Records from a data source
- Opening Delimiter -

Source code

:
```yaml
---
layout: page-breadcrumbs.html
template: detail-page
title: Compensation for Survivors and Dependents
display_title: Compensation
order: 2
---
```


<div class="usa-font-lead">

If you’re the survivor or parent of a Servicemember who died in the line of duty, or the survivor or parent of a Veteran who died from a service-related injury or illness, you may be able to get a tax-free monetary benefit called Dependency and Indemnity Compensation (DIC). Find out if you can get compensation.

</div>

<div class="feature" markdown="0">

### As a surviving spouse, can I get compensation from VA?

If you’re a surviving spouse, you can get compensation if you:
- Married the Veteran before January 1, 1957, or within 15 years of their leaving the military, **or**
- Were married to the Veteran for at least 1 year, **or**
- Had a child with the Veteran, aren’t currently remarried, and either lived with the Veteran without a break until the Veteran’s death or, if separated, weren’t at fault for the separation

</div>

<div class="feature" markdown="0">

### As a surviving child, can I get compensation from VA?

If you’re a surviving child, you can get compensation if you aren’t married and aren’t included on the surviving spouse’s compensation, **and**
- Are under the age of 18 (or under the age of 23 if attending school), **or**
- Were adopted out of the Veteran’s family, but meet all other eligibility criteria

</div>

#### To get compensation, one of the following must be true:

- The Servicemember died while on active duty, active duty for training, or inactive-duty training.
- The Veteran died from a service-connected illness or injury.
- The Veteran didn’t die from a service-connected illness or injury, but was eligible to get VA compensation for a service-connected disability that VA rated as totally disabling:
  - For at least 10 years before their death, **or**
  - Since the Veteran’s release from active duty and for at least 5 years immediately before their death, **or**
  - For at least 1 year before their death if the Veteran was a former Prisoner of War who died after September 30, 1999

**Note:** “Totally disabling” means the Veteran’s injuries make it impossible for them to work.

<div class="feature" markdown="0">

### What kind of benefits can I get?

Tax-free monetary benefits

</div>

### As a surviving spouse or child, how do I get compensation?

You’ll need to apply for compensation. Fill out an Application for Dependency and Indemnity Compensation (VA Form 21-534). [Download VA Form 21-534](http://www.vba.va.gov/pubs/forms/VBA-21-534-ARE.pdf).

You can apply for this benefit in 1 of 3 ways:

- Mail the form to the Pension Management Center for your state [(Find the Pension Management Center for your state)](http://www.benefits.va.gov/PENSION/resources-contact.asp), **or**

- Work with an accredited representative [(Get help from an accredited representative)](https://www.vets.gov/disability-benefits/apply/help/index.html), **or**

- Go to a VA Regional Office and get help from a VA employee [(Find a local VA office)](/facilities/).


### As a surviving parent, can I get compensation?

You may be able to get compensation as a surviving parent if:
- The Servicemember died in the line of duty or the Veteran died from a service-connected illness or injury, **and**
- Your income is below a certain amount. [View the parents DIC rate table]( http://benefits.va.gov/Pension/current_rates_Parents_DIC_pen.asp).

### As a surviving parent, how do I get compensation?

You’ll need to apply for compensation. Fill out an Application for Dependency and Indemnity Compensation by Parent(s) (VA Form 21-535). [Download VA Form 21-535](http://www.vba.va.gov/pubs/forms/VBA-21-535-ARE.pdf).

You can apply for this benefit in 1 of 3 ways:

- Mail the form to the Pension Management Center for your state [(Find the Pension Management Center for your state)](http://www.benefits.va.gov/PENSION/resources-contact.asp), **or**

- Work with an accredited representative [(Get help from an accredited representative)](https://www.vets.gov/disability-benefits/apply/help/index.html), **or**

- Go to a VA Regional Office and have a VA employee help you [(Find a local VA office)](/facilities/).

- Closing Delimiter -

What needs to be done: Go through the records above and return every line that holds the string "Application".

Solution:
You’ll need to apply for compensation. Fill out an Application for Dependency and Indemnity Compensation (VA Form 21-534). [Download VA Form 21-534](http://www.vba.va.gov/pubs/forms/VBA-21-534-ARE.pdf).
You’ll need to apply for compensation. Fill out an Application for Dependency and Indemnity Compensation by Parent(s) (VA Form 21-535). [Download VA Form 21-535](http://www.vba.va.gov/pubs/forms/VBA-21-535-ARE.pdf).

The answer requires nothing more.